Polls following the Republican convention have appeared and show a nice bounce for the Trump/Pence ticket. It was an enthusiastic crowd of 4,000 or so delegates that sent this ticket off to a November battle with the 90-plus New York delegates sitting right in from of the podium due to Donald Trump being a native new Yorker. And those New Yorkers could hardly be happier, taking pictures from their first class seats and sending messages to many back home describing their location.
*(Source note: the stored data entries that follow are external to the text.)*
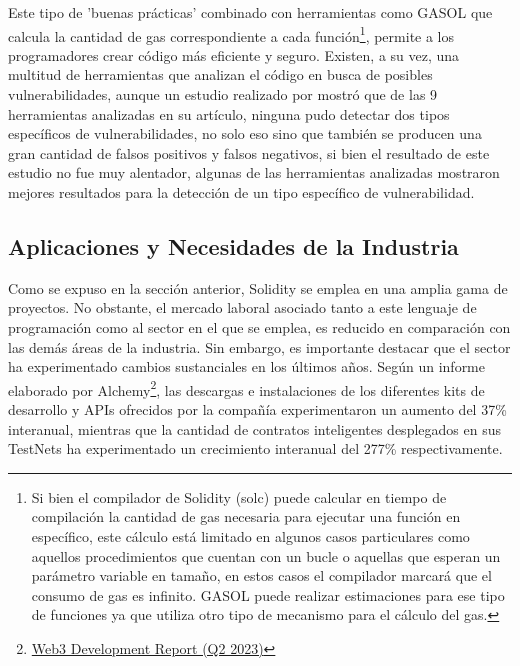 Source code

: \documentclass[a4paper,10pt]{article}
\begin{document}
	Este tipo de 'buenas prácticas' combinado con herramientas como GASOL \parencite{albert2020gasol} que calcula la cantidad de gas correspondiente a cada función\footnote{Si bien el compilador de Solidity (solc) puede calcular en tiempo de compilación la cantidad de gas necesaria para ejecutar una función en específico, este cálculo está limitado en algunos casos particulares como aquellos procedimientos que cuentan con un bucle o aquellas que esperan un parámetro variable en tamaño, en estos casos el compilador marcará que el consumo de gas es infinito. GASOL puede realizar estimaciones para ese tipo de funciones ya que utiliza otro tipo de mecanismo para el cálculo del gas.}, permite a los programadores crear código más eficiente y seguro. Existen, a su vez, una multitud de herramientas que analizan el código en busca de posibles vulnerabilidades, aunque un estudio realizado por \textcite{durieux2020empirical} mostró que de las 9 herramientas analizadas en su artículo, ninguna pudo detectar dos tipos específicos de vulnerabilidades, no solo eso sino que también se producen una gran cantidad de falsos positivos y falsos negativos, si bien el resultado de este estudio no fue muy alentador, algunas de las herramientas analizadas mostraron mejores resultados para la detección de un tipo específico de vulnerabilidad.
	\subsection{Aplicaciones y Necesidades de la Industria}
	Como se expuso en la sección anterior, Solidity se emplea en una amplia gama de proyectos. No obstante, el mercado laboral asociado tanto a este lenguaje de programación como al sector en el que se emplea, es reducido en comparación con las demás áreas de la industria. Sin embargo, es importante destacar que el sector ha experimentado cambios sustanciales en los últimos años. Según un informe elaborado por Alchemy\footnote{\href{https://www.alchemy.com/blog/web3-developer-report-q2-2023}{Web3 Development Report (Q2 2023)}}, las descargas e instalaciones de los diferentes kits de desarrollo y APIs ofrecidos por la compañía experimentaron un aumento del 37\% interanual, mientras que la cantidad de contratos inteligentes desplegados en sus TestNets ha experimentado un crecimiento interanual del 277\% respectivamente.
	
\end{document}

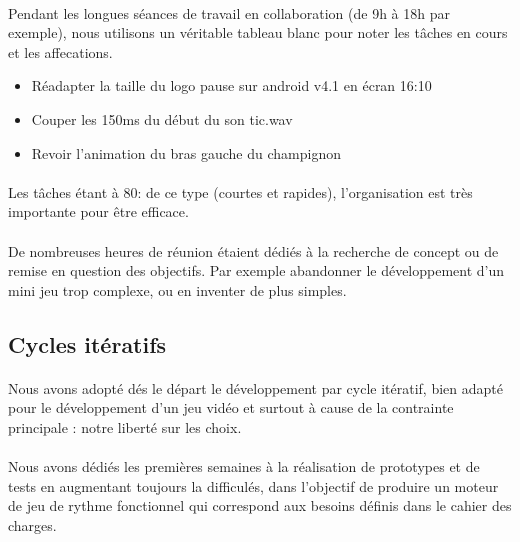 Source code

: \paragraph{}
Pendant les longues séances de travail en collaboration (de 9h à 18h par exemple), nous utilisons un véritable tableau blanc pour noter les tâches en cours et les affecations.

\begin{itemize}
\item Réadapter la taille du logo pause sur android v4.1 en écran 16:10
\item Couper les 150ms du début du son tic.wav
\item Revoir l’animation du bras gauche du champignon
\end{itemize}

\paragraph{}
Les tâches étant à 80: de ce type (courtes et rapides), l’organisation est très importante pour être efficace.

\paragraph{}
De nombreuses heures de réunion étaient dédiés à la recherche de concept ou de remise en question des objectifs. Par exemple abandonner le développement d’un mini jeu trop complexe, ou en inventer de plus simples.

\subsection{Cycles itératifs}

\paragraph{}
Nous avons adopté dés le départ le développement par cycle itératif, bien adapté pour le développement d’un jeu vidéo et surtout à cause de la contrainte principale : notre liberté sur les choix.

\paragraph{}
Nous avons dédiés les premières semaines à la réalisation de prototypes et de tests en augmentant toujours la difficulés, dans l’objectif de produire un moteur de jeu de rythme fonctionnel qui correspond aux besoins définis dans le cahier des charges.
I have been to several Republican National Conventions, and although I did not attend this convention, I would agree that it was very different from the ones I attended. For one, there were the many Trump family members who helped humanize Mr. Trump. For another, there was a very interesting mix of additional speakers. It’s not to say all conventions do not have good speakers, but this convention really attempted to focus on Trump’s strengths and Hillary’s weaknesses at every turn. There was much less emphasis on platform and philosophy. As they say, welcome to Donald Trump’s Republican Party.
Scott Baio, who grew up in the corner house at 80th Street and 10th Avenue and went to Xaverian during his “Happy Day” years, even mentioned the old neighborhood in his speech. He explained that he had been conservative his entire life and believed it was due to his upbringing in a community in which conservative values were simply a way of life. He did everything except mention Dyker Heights by name.
I grew up down the block from Baio and went to Xaverian too. And although I am two years older than him, we all knew each other, including his acting cousin Jimmy Baio who grew up in the neighborhood. Even though he was in “Happy Days” and his cousin was in “Soap,” to all of the kids on 80th Street back then, they were just two more kids on the block who, when in town from their acting obligations, would play slap ball and other street games like all of us.
I liked Donald Trump’s acceptance speech although the jury is still out on whether it increased his support among those who had been undecided. A political assumption is that many undecided in a presidential race are really people who do not focus into an election until the convention. If that is the case, then I think the speech will help move Trump forward. If, however, the undecided were following the race, I doubt the speech will increase his support inasmuch as it was just another way to push existing themes. In all likelihood, the undecided are probably a mix of both and the speech did some good in increasing Trump’s appeal.
Brooklyn had many delegates for Trump in Cleveland including State Senator Marty Golden (whom I serve as chief of staff), who found the event very exciting and had a great time with his fellow delegates from Brooklyn and Staten Island including Congressmember Dan Donovan.
For political buffs, the New York Conservative Party nominates its presidential ticket separately from the Republican Party and will do so in early September. The party will be nominating the Trump/Pence team and in doing so designating three Conservative Party members to be Presidential electors for New York State joining 26 Republican electors to constitute the 29 Trump electors for New York State. I am pleased to announce that I will be one of those electors.
Donald Trump really wants to win New York, and although that is a longer shot for him than in many other states, I hope he applies the resources to make an attempt. And if he is successful, I will have an opportunity to go to Albany in early September as a presidential elector and cast my vote for Donald Trump for president and Mike Pence for vice president.